In an effort to further expand our subject matter and make these workshops available to as many people as possible, we have recently teamed up with Butterfield Bank and the Bermuda Stock Exchange (BSX) to provide a series of free “Money Matters” workshops to help Bermuda residents learn about long-term money management and investments.
These “Money Matters” workshops are open to the public and focus on helping people learn how to use long-range budgeting techniques to manage money more efficiently, increase opportunities to save for the future, and to gain a better understanding of various investment vehicles available to them. The objective of the workshops is to help people gain an increased understanding of the importance of saving for the future and acquiring the necessary skills to make sound investment decisions.

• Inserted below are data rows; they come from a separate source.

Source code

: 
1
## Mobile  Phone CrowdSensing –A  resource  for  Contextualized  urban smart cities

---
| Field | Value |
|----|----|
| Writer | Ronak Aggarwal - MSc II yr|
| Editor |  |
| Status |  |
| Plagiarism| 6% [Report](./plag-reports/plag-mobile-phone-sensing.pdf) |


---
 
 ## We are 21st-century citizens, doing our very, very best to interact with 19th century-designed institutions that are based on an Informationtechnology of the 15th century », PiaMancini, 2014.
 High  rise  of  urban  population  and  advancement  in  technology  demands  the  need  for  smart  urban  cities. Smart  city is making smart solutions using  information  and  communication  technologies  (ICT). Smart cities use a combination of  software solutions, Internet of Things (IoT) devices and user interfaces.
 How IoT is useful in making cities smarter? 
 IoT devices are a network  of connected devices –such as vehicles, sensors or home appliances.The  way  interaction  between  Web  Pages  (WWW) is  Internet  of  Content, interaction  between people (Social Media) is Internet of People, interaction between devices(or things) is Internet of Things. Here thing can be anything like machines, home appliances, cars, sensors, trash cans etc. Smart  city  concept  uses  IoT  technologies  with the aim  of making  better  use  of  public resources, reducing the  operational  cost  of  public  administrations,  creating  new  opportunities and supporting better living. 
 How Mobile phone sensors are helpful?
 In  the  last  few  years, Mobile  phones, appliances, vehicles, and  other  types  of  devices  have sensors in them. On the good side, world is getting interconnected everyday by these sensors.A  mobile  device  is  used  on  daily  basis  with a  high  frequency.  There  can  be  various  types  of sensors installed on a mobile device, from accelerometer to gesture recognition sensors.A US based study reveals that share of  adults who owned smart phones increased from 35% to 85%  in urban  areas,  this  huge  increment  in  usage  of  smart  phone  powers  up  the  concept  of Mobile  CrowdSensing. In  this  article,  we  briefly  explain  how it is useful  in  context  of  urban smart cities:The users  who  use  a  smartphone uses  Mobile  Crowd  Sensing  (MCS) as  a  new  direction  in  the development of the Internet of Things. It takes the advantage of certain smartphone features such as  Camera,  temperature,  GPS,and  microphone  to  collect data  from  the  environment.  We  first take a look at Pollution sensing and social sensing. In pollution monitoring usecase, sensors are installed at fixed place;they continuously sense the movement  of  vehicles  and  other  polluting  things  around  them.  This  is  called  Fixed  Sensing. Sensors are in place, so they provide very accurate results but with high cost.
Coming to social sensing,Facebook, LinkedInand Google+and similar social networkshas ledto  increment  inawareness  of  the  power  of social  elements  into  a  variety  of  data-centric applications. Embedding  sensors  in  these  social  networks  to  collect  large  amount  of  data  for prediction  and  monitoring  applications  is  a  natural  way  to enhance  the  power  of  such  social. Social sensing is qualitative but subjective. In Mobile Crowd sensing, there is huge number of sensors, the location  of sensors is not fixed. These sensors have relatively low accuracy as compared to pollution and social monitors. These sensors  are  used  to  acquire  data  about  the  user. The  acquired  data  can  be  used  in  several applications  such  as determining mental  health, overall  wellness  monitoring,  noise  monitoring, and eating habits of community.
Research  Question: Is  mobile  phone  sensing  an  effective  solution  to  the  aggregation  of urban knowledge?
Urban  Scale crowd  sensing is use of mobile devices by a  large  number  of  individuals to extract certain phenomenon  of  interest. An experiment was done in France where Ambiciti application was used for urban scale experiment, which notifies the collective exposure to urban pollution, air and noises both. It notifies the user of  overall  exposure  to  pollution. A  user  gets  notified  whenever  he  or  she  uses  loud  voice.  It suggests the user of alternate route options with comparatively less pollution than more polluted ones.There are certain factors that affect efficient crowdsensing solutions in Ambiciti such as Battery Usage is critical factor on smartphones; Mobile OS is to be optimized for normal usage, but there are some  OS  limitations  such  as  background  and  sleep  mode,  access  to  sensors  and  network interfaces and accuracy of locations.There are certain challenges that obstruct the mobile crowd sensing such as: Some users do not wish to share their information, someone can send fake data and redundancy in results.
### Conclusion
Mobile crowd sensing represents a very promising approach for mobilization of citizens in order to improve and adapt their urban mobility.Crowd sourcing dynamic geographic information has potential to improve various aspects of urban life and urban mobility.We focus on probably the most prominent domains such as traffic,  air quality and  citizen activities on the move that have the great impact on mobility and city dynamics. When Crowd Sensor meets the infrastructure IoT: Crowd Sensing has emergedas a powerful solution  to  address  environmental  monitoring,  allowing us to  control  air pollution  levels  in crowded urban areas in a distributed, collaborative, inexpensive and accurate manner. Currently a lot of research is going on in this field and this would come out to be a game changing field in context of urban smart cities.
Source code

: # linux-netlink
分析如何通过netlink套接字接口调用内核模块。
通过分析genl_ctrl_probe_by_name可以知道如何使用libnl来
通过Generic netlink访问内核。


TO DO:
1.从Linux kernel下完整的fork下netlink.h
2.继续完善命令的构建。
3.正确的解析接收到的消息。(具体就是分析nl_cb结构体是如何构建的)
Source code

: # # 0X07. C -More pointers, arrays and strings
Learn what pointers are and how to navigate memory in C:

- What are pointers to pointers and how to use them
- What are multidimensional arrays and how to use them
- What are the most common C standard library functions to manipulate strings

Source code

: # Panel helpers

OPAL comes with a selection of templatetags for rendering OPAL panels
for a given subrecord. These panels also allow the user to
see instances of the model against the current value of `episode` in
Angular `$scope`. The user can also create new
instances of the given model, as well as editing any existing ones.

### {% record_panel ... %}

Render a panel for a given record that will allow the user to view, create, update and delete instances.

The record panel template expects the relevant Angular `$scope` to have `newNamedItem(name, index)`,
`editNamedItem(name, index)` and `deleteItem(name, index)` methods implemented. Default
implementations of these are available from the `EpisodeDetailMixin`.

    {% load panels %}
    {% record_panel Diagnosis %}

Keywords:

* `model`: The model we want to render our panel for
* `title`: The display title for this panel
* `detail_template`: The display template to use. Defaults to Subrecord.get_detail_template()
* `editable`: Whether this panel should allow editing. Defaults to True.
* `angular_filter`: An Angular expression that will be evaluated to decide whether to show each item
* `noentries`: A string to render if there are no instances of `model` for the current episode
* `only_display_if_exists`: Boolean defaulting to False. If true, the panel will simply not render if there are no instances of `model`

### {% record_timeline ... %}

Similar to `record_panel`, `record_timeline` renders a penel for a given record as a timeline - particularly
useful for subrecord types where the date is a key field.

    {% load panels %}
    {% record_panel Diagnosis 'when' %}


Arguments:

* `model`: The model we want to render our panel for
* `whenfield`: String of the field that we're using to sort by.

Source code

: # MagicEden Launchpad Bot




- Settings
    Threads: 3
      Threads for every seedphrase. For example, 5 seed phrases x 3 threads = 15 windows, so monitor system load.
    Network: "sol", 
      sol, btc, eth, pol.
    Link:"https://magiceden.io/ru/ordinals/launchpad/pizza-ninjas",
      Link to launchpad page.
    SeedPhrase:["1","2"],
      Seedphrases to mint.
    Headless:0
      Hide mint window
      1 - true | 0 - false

In many cases, people who are good at their chosen profession may have difficulty understanding the various elements of good financial planning. They seem to concentrate on increasing their wealth base as a step towards retirement, yet sometimes forget that a wealth base in retirement is only as good as the cash it spins off. For example, if you own a house (the one you live in) and then buy another house as a vacation home then your net worth may have increased, but the second house does not spin off cash – it is certainly an asset, but it is not a cash-generating asset. Likewise, your pension. It is an asset for sure, but in the majority of cases you can’t use the funds therein, apart from receiving a monthly pension in cash. In other words, your overall funds are effectively frozen. It is of course a good idea to keep building your pension fund, but it won’t allow you to buy that boat or new car when you retire – at best you will have increased your monthly pension. So, is that truly a “useable” asset?
Understanding the principles of saving and investing is critical to making prudent investment decisions and workshop will help people of all ages establish financial goals and plan steps to achieve them.
The next workshop on Wednesday October 24th is filled to capacity but we plan to offer another workshop towards the end of November.